## Data for processing

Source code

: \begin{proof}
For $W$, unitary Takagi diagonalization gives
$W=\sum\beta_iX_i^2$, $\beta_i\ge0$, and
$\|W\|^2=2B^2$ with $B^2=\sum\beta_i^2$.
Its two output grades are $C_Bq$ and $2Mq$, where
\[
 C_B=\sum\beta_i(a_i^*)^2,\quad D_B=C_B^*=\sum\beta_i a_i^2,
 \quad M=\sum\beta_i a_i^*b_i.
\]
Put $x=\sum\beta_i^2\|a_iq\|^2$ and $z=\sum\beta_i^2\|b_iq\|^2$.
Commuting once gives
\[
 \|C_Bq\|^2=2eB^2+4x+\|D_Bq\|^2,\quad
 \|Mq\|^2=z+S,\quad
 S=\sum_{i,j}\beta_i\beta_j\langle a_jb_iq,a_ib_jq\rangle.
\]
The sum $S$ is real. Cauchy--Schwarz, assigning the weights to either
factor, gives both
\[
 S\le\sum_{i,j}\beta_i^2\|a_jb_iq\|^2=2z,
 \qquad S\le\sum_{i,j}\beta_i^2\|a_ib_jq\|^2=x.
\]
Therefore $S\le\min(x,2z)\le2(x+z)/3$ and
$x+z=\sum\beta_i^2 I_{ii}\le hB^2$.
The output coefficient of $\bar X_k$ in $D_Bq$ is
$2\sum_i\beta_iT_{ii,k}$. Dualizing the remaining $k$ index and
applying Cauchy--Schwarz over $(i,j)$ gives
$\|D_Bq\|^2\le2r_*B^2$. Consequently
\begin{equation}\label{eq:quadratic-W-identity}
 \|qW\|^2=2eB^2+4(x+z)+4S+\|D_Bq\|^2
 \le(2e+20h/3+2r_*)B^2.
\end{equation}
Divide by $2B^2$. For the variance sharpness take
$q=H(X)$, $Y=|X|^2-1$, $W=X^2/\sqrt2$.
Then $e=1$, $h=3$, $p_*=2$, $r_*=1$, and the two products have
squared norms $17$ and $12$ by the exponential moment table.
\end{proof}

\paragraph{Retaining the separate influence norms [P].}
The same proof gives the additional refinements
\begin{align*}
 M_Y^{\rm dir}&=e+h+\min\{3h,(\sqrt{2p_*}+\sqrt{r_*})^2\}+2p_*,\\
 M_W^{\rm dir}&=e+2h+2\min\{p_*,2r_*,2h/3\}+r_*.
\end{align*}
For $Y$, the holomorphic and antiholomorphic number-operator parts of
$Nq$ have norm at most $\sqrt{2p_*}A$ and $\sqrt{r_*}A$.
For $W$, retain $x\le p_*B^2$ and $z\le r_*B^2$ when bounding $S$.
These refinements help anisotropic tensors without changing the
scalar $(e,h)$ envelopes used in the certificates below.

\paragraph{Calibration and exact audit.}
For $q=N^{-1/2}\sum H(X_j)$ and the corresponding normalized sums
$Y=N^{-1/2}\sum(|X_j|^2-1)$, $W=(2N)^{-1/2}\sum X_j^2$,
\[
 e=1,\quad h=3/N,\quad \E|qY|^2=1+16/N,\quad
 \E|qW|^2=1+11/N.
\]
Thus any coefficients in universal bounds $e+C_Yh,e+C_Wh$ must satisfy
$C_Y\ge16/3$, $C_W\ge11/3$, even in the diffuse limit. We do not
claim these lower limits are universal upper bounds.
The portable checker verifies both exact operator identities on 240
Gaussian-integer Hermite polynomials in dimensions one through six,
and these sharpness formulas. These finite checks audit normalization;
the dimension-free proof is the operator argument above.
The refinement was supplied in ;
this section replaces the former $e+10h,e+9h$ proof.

## Brief
Transcribe the data above in full, exactly as it appears.

## Answer to this task
Source code

: \begin{proof}
For $W$, unitary Takagi diagonalization gives
$W=\sum\beta_iX_i^2$, $\beta_i\ge0$, and
$\|W\|^2=2B^2$ with $B^2=\sum\beta_i^2$.
Its two output grades are $C_Bq$ and $2Mq$, where
\[
 C_B=\sum\beta_i(a_i^*)^2,\quad D_B=C_B^*=\sum\beta_i a_i^2,
 \quad M=\sum\beta_i a_i^*b_i.
\]
Put $x=\sum\beta_i^2\|a_iq\|^2$ and $z=\sum\beta_i^2\|b_iq\|^2$.
Commuting once gives
\[
 \|C_Bq\|^2=2eB^2+4x+\|D_Bq\|^2,\quad
 \|Mq\|^2=z+S,\quad
 S=\sum_{i,j}\beta_i\beta_j\langle a_jb_iq,a_ib_jq\rangle.
\]
The sum $S$ is real. Cauchy--Schwarz, assigning the weights to either
factor, gives both
\[
 S\le\sum_{i,j}\beta_i^2\|a_jb_iq\|^2=2z,
 \qquad S\le\sum_{i,j}\beta_i^2\|a_ib_jq\|^2=x.
\]
Therefore $S\le\min(x,2z)\le2(x+z)/3$ and
$x+z=\sum\beta_i^2 I_{ii}\le hB^2$.
The output coefficient of $\bar X_k$ in $D_Bq$ is
$2\sum_i\beta_iT_{ii,k}$. Dualizing the remaining $k$ index and
applying Cauchy--Schwarz over $(i,j)$ gives
$\|D_Bq\|^2\le2r_*B^2$. Consequently
\begin{equation}\label{eq:quadratic-W-identity}
 \|qW\|^2=2eB^2+4(x+z)+4S+\|D_Bq\|^2
 \le(2e+20h/3+2r_*)B^2.
\end{equation}
Divide by $2B^2$. For the variance sharpness take
$q=H(X)$, $Y=|X|^2-1$, $W=X^2/\sqrt2$.
Then $e=1$, $h=3$, $p_*=2$, $r_*=1$, and the two products have
squared norms $17$ and $12$ by the exponential moment table.
\end{proof}

\paragraph{Retaining the separate influence norms [P].}
The same proof gives the additional refinements
\begin{align*}
 M_Y^{\rm dir}&=e+h+\min\{3h,(\sqrt{2p_*}+\sqrt{r_*})^2\}+2p_*,\\
 M_W^{\rm dir}&=e+2h+2\min\{p_*,2r_*,2h/3\}+r_*.
\end{align*}
For $Y$, the holomorphic and antiholomorphic number-operator parts of
$Nq$ have norm at most $\sqrt{2p_*}A$ and $\sqrt{r_*}A$.
For $W$, retain $x\le p_*B^2$ and $z\le r_*B^2$ when bounding $S$.
These refinements help anisotropic tensors without changing the
scalar $(e,h)$ envelopes used in the certificates below.

\paragraph{Calibration and exact audit.}
For $q=N^{-1/2}\sum H(X_j)$ and the corresponding normalized sums
$Y=N^{-1/2}\sum(|X_j|^2-1)$, $W=(2N)^{-1/2}\sum X_j^2$,
\[
 e=1,\quad h=3/N,\quad \E|qY|^2=1+16/N,\quad
 \E|qW|^2=1+11/N.
\]
Thus any coefficients in universal bounds $e+C_Yh,e+C_Wh$ must satisfy
$C_Y\ge16/3$, $C_W\ge11/3$, even in the diffuse limit. We do not
claim these lower limits are universal upper bounds.
The portable checker verifies both exact operator identities on 240
Gaussian-integer Hermite polynomials in dimensions one through six,
and these sharpness formulas. These finite checks audit normalization;
the dimension-free proof is the operator argument above.
The refinement was supplied in ;
this section replaces the former $e+10h,e+9h$ proof.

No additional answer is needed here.